DATA PROVIDED
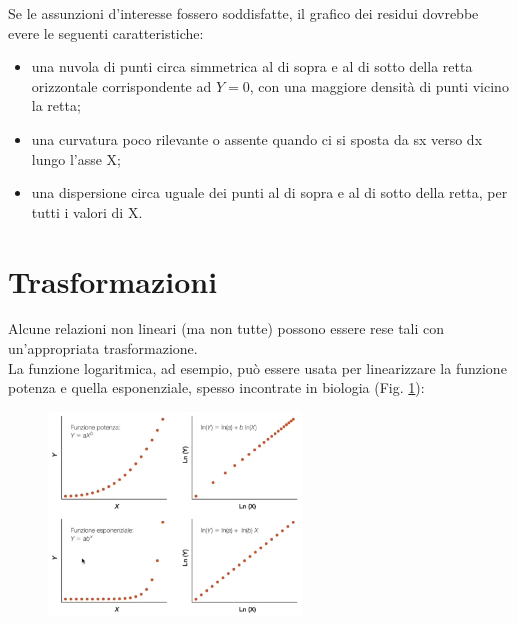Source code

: \documentclass[10pt, draft]{book}
\newcommand{\tightlist}{%
\setlength{\itemsep}{1pt}\setlength{\parskip}{0pt}\setlength{\parsep}{0pt}}
\begin{document}
Se le assunzioni d'interesse fossero soddisfatte, il grafico dei residui dovrebbe evere le seguenti caratteristiche:
\begin{itemize}\tightlist
    \item una nuvola di punti circa simmetrica al di sopra e al di sotto della retta orizzontale corrispondente ad $Y=0$, con una maggiore densità di punti vicino la retta;
    \item una curvatura poco rilevante o assente quando ci si sposta da sx verso dx lungo l'asse X;
    \item una dispersione circa uguale dei punti al di sopra e al di sotto della retta, per tutti i valori di X.
\end{itemize}

\section{Trasformazioni}

Alcune relazioni non lineari (ma non tutte) possono essere rese tali con un'appropriata trasformazione.\\
La funzione logaritmica, ad esempio, può essere usata per linearizzare la funzione potenza e quella esponenziale, spesso incontrate in biologia (Fig. \ref{fig17.6-1}):\\
\begin{figure}[H]
    \centering
    \includegraphics[width=0.6\textwidth]{fig17.6-1}
    \caption{\small{}}
    \label{fig17.6-1}
\end{figure}
\end{document}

HOW TO COMPLETE THIS TASK
Word for word, please reproduce each entry above and leave out every picture.

EXERCISE ANSWER
Source code

: \documentclass[10pt, draft]{book}
\newcommand{\tightlist}{%
\setlength{\itemsep}{1pt}\setlength{\parskip}{0pt}\setlength{\parsep}{0pt}}
\begin{document}
Se le assunzioni d'interesse fossero soddisfatte, il grafico dei residui dovrebbe evere le seguenti caratteristiche:
\begin{itemize}\tightlist
    \item una nuvola di punti circa simmetrica al di sopra e al di sotto della retta orizzontale corrispondente ad $Y=0$, con una maggiore densità di punti vicino la retta;
    \item una curvatura poco rilevante o assente quando ci si sposta da sx verso dx lungo l'asse X;
    \item una dispersione circa uguale dei punti al di sopra e al di sotto della retta, per tutti i valori di X.
\end{itemize}

\section{Trasformazioni}

Alcune relazioni non lineari (ma non tutte) possono essere rese tali con un'appropriata trasformazione.\\
La funzione logaritmica, ad esempio, può essere usata per linearizzare la funzione potenza e quella esponenziale, spesso incontrate in biologia (Fig. \ref{fig17.6-1}):\\
\begin{figure}[H]
    \centering
    \includegraphics[width=0.6\textwidth]{fig17.6-1}
    \caption{\small{}}
    \label{fig17.6-1}
\end{figure}
\end{document}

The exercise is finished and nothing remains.